Here's what Tracy has been having her do:
1. Standing Inverted Knee Tuck with Straight back Arabesque Extend – works the butt
a) Start by standing facing the back of a chair. Put hands on back of the chair.
b) Tuck right knee to 90 degree angle and pull leg toward the chair back diagonally to the left side of the chair. Extend the leg to a straight back extended arabesque position, working through the turn out.
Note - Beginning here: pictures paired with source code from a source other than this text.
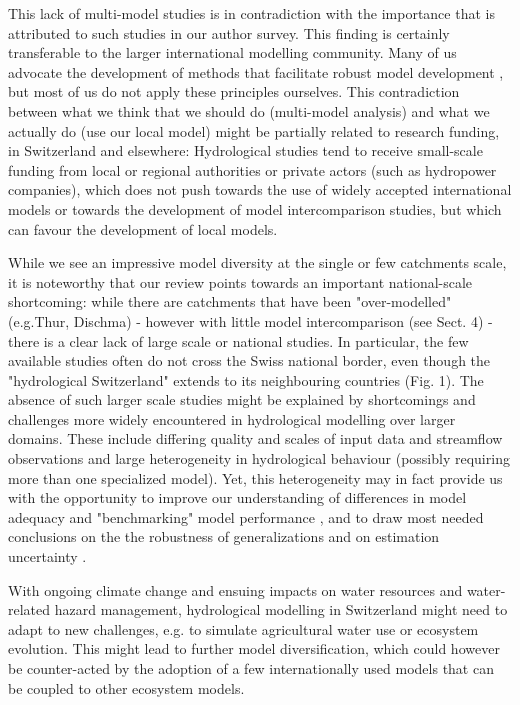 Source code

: \documentclass[10pt,a4paper]{article}
\begin{document}
This lack of multi-model studies is in contradiction with the importance that is attributed to such studies in our author survey. This finding is certainly transferable to the larger international modelling community. Many of us advocate the development of methods that facilitate robust model development \citep{Zheng2018}, but most of us do not apply these principles ourselves. This contradiction between what we think that we should do (multi-model analysis) and what we actually do (use our local model) might be partially related to research funding, in Switzerland and elsewhere: Hydrological studies tend to receive small-scale funding from local or regional authorities or private actors (such as hydropower companies), which does not push towards the use of widely accepted international models or towards the development of model intercomparison studies, but which can favour the development of local models.

While we see an impressive model diversity at the single or few catchments scale, it is noteworthy that our review points towards an important national-scale shortcoming: while there are catchments that have been "over-modelled" (e.g.Thur, Dischma) - however with little model intercomparison (see Sect. 4) - there is a clear lack of large scale or national studies. In particular, the few available studies often do not cross the  Swiss national border, even though the "hydrological Switzerland" extends to  its neighbouring countries (Fig. 1). The absence of such larger scale studies might be explained by shortcomings and challenges more widely encountered in hydrological modelling over larger domains. These include differing quality and scales of input data and streamflow observations and large heterogeneity in hydrological behaviour (possibly requiring more than one specialized model). Yet, this heterogeneity may in fact provide us with the opportunity to improve our understanding  of differences in model adequacy and "benchmarking" model performance \citep{Newman2017,Lane2019}, and to draw most needed conclusions on the the robustness of generalizations and on estimation uncertainty \citep{Gupta2014, McMillan2016}.

With ongoing climate change and ensuing impacts on water resources and water-related hazard management, hydrological modelling in Switzerland might need to adapt to new challenges, e.g. to simulate agricultural water use or ecosystem evolution. This might lead to further model diversification, which could however be counter-acted by the adoption of a few internationally used models that can be coupled to other ecosystem models. 
\end{document}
c) Body will lean forward over the chair with elbows bent on chair to help extend the leg high.
2. Lean, Tuck, Kick Combo — works the abs
a) Hold the back of a chair with both hands. The non-working leg should be placed back away from chair, and balancing on toe.
b) Pull working leg into chair back keeping body straight and leaning forward. Push body away from the chair, tucking knee into chest by curving the back, then extend leg high to the ceiling as the working hand reaches to touch the ground. Should finish with working leg up in the air and working hand on the floor.
3. Touch the Ground Side Kick — works the outer thigh
a) Face away from the chair. Put both hands on the floor, working leg in attitude resting on the back of the chair behind body.
b) Lift working leg and kick straight out to side parallel. Return to rest position and repeat.
Each move should consist of 30-40 reps per leg. This whole sequence should be done all on the right side and then repeated on the left side.
So, do you wanna look like Jennifer??
Better get to it — these are some fab workout tips straight from Tracy's mouth! It's AT LEAST worth a try, you lazy bums!!